- Born: Robert Litchfield Juniper 7 January 1929 Merredin, Western Australia, Australia
- Died: 20 December 2012 (aged 83) Darlington, Western Australia, Australia
- Known for: Painting, printmaking and sculpting
- Spouse(s): Robin-Ann (née Brennan; divorced) Amanda (née Silburn; divorced) Patricia "Trisha" (née Lowe; his death)
- Awards: See awards

= Robert Juniper =

Australian artist (1929–2012)

Robert Litchfield Juniper, AM (7 January 1929 – 20 December 2012) was an Australian artist, art teacher, illustrator, painter, printmaker and sculptor.

==Early life==
Juniper was born in the wheat-belt town of Merredin, Western Australia. He studied commercial art and industrial design at Beckenham School of Art, England. After returning to Western Australia he painted, taught and exhibited in Perth. He was particularly championed by Rose Skinner, a local exhibitor. He was a long-term resident of Darlington and at different stages in its history involved with the Darlington Arts Festival.

==Teaching==
Juniper taught art at Perth College and Hale School in the 1960s, and at Guildford Grammar School in the late 1960s & early 1970s. In the 1960s his excursions into the Australian outback with Ian Parkes was the inspiration for the subject matter a large part of his abstract style of art.

He designed the coat of arms for the Commonwealth Law Courts in Perth, in 1992. His works are held in numerous collections, including the Art Gallery of Western Australia, the Art Gallery of New South Wales, the National Gallery of Australia, the National Gallery of Victoria, the Queensland Art Gallery and Parliament House, Canberra.

==Exhibitions==
Juniper was given many solo and group exhibitions throughout Australia and overseas, including a major retrospective in 1999 at the Art Gallery of Western Australia, Perth.

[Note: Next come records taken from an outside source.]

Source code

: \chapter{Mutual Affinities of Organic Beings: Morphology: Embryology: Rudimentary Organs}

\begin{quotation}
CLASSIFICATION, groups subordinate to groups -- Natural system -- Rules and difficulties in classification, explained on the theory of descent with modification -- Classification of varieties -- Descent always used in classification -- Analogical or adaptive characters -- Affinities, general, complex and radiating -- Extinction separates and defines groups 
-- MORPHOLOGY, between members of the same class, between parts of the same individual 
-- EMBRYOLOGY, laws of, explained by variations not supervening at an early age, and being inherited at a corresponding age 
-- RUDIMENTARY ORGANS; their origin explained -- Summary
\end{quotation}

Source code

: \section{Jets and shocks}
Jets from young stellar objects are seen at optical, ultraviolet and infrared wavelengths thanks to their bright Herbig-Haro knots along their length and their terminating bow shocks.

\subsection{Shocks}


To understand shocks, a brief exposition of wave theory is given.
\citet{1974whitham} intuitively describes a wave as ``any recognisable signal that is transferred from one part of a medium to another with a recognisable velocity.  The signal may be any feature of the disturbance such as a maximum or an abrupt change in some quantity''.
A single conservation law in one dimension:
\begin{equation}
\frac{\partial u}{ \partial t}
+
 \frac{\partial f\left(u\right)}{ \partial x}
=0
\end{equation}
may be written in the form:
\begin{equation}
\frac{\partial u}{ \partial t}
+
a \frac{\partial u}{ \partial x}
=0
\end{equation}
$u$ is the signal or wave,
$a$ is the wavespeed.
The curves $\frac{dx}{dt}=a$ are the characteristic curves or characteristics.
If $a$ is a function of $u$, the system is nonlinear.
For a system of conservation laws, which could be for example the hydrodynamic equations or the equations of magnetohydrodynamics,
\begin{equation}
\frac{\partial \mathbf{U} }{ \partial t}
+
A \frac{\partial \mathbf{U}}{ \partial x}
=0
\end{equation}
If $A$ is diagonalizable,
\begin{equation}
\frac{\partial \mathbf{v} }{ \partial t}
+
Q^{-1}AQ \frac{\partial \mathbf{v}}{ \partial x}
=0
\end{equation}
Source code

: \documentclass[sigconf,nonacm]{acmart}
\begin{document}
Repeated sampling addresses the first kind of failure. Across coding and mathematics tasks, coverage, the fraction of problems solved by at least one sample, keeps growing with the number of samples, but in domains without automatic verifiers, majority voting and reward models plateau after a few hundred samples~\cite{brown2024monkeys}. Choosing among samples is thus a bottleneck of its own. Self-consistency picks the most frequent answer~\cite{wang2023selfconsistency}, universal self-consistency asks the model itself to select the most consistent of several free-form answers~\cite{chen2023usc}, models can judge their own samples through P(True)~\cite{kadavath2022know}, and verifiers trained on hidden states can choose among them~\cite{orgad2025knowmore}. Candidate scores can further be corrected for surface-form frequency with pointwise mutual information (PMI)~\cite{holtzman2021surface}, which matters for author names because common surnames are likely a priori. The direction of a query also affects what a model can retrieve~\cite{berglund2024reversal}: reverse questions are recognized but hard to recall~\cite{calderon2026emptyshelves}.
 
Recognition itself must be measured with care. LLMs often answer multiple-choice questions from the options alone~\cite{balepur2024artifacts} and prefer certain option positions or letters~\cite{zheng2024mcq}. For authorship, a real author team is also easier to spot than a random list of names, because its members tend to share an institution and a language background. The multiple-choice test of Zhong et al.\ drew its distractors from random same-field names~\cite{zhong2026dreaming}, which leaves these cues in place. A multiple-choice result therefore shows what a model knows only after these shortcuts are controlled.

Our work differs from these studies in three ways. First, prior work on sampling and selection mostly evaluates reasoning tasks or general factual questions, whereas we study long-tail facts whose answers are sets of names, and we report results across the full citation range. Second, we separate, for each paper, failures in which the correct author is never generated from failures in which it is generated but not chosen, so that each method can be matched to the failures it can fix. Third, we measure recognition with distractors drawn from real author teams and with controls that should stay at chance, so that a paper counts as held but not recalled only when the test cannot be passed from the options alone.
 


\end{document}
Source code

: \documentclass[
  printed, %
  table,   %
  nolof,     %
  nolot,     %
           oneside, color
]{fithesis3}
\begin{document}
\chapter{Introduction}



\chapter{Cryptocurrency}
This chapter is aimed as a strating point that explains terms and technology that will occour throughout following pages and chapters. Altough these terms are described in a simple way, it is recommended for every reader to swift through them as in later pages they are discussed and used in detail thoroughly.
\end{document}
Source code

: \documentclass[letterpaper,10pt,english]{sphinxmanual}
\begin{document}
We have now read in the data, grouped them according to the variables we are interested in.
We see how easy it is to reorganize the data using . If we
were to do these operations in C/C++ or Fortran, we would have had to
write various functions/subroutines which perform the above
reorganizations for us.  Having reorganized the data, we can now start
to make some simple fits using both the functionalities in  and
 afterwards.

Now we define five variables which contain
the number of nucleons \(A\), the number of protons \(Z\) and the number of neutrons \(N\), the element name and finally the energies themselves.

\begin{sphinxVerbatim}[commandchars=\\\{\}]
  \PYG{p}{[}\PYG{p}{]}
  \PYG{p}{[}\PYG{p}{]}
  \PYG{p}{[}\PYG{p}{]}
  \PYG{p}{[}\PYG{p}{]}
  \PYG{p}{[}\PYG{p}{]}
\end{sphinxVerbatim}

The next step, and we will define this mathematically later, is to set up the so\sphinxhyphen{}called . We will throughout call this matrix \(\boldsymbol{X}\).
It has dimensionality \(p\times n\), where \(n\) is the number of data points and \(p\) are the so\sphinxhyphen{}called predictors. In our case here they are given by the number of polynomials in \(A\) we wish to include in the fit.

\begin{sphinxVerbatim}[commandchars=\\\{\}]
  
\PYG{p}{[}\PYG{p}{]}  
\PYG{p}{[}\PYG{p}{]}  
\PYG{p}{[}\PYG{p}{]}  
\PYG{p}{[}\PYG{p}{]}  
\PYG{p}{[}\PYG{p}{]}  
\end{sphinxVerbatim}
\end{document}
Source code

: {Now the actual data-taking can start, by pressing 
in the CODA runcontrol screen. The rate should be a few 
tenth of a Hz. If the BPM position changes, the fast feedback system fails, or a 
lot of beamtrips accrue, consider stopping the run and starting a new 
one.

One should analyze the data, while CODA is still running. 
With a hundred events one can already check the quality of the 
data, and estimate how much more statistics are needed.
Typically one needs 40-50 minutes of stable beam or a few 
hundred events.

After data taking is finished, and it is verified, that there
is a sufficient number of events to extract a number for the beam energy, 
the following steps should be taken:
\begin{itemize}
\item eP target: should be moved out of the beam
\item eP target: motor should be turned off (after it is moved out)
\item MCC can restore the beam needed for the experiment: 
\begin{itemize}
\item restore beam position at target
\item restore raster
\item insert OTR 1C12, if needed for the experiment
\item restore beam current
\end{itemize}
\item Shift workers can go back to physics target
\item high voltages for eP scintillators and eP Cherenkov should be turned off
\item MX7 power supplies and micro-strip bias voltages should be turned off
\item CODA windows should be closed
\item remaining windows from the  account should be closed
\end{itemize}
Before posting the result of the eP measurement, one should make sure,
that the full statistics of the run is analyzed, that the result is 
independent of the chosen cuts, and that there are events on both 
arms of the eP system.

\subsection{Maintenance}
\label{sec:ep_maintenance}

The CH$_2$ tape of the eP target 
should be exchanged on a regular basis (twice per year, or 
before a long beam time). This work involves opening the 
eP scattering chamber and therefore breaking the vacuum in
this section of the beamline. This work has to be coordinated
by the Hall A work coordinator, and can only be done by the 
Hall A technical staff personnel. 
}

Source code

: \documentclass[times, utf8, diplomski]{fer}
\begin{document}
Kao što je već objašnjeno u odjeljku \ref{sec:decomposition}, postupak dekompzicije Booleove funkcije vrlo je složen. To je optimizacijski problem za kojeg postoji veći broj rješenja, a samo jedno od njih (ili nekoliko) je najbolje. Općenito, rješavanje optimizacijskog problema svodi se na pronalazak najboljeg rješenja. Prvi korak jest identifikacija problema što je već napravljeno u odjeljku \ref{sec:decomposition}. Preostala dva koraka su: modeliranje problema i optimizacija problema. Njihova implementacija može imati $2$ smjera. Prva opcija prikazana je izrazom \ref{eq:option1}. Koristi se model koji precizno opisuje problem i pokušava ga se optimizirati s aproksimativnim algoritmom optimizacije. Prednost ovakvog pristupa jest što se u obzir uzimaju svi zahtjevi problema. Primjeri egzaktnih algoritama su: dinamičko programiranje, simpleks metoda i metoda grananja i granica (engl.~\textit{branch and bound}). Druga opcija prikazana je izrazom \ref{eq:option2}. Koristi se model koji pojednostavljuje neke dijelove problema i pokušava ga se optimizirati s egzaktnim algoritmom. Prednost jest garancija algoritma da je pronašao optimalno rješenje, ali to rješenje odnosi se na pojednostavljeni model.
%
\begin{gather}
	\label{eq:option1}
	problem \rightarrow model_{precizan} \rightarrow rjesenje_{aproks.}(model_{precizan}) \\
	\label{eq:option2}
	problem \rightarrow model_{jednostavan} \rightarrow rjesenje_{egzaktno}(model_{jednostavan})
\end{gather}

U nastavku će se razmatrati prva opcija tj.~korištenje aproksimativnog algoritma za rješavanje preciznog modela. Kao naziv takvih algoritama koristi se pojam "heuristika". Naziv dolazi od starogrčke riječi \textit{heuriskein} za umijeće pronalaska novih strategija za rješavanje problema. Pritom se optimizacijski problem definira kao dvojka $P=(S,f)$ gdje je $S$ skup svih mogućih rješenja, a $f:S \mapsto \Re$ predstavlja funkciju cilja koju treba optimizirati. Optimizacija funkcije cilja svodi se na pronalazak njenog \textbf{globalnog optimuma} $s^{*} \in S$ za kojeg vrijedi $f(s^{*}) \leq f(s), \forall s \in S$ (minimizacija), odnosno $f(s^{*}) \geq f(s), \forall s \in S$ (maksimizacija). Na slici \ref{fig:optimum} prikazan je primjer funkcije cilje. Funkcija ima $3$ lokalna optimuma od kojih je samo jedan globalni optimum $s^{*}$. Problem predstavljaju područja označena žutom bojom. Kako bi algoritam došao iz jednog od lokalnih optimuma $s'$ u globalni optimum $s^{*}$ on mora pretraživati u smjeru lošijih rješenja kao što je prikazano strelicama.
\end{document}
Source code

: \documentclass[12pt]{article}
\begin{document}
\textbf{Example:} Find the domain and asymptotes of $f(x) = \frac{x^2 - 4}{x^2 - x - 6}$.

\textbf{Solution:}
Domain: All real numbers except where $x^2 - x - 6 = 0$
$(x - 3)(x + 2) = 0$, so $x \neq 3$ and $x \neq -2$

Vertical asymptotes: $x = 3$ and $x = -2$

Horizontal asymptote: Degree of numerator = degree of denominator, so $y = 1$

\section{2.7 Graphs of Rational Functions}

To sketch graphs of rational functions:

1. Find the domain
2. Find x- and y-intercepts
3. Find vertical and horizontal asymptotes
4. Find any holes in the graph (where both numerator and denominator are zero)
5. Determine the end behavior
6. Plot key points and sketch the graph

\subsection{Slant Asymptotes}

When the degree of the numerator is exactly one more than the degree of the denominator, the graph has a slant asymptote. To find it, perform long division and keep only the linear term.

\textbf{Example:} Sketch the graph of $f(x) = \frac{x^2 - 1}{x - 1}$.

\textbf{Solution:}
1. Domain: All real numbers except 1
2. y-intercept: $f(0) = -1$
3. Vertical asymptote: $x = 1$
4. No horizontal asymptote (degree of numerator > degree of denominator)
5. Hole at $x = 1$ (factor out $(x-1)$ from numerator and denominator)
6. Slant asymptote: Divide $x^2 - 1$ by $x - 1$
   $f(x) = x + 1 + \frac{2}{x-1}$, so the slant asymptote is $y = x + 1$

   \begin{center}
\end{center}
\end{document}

He was represented for many years by Gomboc Gallery. Right up until shortly before his death at the age of 83, he continued to paint regularly, with increasing 'hands-on' assistance from his wife and remained both a highly productive artist and an inspiration and mentor to many other Australian artists.

==Late work==
Juniper was commissioned to work on a feature window in the restored Bunbury Catholic Cathedral. This work was completed in 2011.

==Death==
In 2002, Juniper suffered a stroke that robbed him of the use of his left hand. He became ill in October 2011 when fluid gathered on his lung. Juniper died at his Darlington home on 20 December 2012 at the age of 83.

==Awards==
- 1954, 57, 59, 60, 62 Perth Prize for Contemporary Art
- 1966 T. E. Wardle Invitation Prize
- 1975 Wynne Prize
- 1979 Wynne Prize
- 1984 Honorary Doctorate, University of Western Australia, Perth
- 1988 Kingfisher Prize, New South Wales
- 1998 State Living Treasures Award, Ministry for Culture and the Arts, Western Australia
- 2003 Centenary Medal of Federation for service to Australian landscape painting and contemporary art
- 2004 Awarded medal for services to art, The Painters and Sculptors Association of Australia
- 2011 Appointed Member of the Order of Australia for service to the visual arts, particularly as an Australian landscape painter and contemporary artist

==Personal life==
Juniper was married three times and had four children, all by his first wife, Robin-Ann (née Brennan): Sato (previously Linda); Ben (Benedict); Sam (previously Damian) and Bec (Rebecca). They all live and work as professionals in various fields in Western Australia. He had 11 grandchildren and step-grandchildren and three great-grandchildren. His second wife is Amanda (née Silburn) and his third wife is Patricia (née Lowe).

==See also==
- List of public art in Brisbane

==Printed works==
- Todd, Trevor (1977) Mason Judy, illustrated by Robert Juniper. Sydney : Methuen of Australia ISBN 0-454-00027-8
- (1982) Asphodel [illustrated by] Robert Juniper, [text by] Lilla Cole. Fremantle, W.A. : Fremantle Arts Centre Press ISBN 0-909144-59-1 (pbk.)